Les carnets blancs (Mathieu Simonet)

Ah c’est toujours un exercice difficile que de parler du bouquin d’une personne que l’on connaît. Et Mathieu cela fait près de dix ans je pense que nous nous fréquentons de près ou de loin, souvent par le plus grand des hasards. J’avais déjà évoqué ce curieux phénomène (merde le post en question date de 2004 !!!) qui consiste à ce que nous nous croisions sans arrêt pendant quelques semaines, puis plus du tout, puis par des connaissances communes lointaines… Bref, c’est très imprévu et agréable car toujours inopiné. Il y a eu cette première rencontre à l’anniversaire d’un pote de pote, puis l’anniversaire suivant de cette même personne, après quelques rencontres par hasard dans la rue, puis son blog sur GayAttitude, et puis le net qui nous a forcément rapproché car mis dans une sphère plus « communicante ». Et les trois dernières années, j’ai eu l’honneur d’être chroniqueur de l’émission de radio qu’il animait, et où je parlais de blog (il faut d’ailleurs que je remette ce truc en ligne).
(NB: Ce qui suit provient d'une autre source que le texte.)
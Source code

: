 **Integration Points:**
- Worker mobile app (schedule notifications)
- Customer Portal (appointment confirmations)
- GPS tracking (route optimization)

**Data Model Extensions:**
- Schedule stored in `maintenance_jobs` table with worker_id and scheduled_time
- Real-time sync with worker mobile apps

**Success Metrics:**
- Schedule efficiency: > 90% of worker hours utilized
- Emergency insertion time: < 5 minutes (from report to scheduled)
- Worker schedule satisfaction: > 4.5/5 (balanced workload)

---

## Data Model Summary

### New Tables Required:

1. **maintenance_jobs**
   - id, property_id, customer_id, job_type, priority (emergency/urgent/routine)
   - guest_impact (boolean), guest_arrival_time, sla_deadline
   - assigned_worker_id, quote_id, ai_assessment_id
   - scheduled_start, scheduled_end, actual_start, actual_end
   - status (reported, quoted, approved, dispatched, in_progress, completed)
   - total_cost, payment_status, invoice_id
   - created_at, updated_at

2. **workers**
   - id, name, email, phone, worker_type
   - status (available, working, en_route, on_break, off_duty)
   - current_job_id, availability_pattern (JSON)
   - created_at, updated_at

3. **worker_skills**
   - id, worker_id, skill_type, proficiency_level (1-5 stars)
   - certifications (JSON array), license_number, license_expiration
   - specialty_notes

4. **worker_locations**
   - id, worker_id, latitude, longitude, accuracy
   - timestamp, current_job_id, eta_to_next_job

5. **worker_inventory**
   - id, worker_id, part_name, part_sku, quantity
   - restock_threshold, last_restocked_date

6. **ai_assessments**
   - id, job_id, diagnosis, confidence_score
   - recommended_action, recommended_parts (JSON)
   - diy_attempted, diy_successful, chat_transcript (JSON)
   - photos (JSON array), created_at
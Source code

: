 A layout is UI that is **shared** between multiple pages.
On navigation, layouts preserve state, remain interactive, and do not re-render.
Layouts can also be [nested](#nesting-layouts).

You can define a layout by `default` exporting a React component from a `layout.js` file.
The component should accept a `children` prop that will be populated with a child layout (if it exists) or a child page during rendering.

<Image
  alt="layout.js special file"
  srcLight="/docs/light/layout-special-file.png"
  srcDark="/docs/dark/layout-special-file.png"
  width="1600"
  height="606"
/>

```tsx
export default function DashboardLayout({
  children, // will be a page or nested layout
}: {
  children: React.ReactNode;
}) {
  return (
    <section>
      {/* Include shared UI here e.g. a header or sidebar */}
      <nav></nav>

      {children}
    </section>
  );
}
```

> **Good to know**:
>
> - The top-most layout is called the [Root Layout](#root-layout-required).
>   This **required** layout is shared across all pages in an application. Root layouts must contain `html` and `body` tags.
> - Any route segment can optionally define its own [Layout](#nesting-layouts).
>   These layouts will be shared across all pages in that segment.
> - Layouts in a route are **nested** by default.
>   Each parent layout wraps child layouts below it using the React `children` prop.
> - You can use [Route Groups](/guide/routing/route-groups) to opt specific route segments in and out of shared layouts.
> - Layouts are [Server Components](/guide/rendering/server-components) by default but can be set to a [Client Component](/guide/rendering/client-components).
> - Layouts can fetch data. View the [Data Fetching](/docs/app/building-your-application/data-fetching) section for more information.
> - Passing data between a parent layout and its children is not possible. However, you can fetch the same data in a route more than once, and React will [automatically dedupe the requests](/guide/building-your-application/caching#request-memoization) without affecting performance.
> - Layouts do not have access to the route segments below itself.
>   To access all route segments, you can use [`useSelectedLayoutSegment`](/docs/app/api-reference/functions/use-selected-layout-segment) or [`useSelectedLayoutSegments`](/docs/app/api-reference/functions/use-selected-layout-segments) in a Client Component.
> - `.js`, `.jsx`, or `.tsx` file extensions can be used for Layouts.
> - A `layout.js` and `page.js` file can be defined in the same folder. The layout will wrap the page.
Depuis que je le connais, Mathieu écrit, il tente de publier, et se fait rembarrer. Il persiste. Il fait ses jeux littéraires, il « joue » avec ses carnets. Ironie du sort, son premier roman que voici est le récit circonstancié des carnets dont il s’est débarrassé !! Et ces journaux intimes, il a commencé à les écrire dans les années 80 (préadolescent), et il est arrivé avec une centaine de carnets dans les années 2000. Pour une raison assez floue pour moi, il a fallu qu’il s’en sépare, mais pour bien marquer la chose, et surtout, je pense, avec un truc un peu narcissique et flamboyant, il a organisé une véritable démarche artistique. Les carnets ont été transformés en œuvre plastique, en robe, cachés dans des vêtements, sur des gens, détruits de façons diverses et variés, sublimés en parfum ou utilisés comme palimpsestes et encore bien d’autres idées plus fantasques et farfelues les unes que les autres.

Le roman suit ce triple cheminement, il y a les extraits de carnets, la vie et « post-vie » de ces journaux, et le parcours même de l’écrivain qui mène à l’édition du présent ouvrage. J’ai beaucoup aimé le bouquin aussi parce que tout cet univers m’était familier, et je ne sais pas comment ça peut être perçu par autrui. Du coup c’est bien de l’autofiction, mais qui ne rentre vraiment pas dans les standards du genre.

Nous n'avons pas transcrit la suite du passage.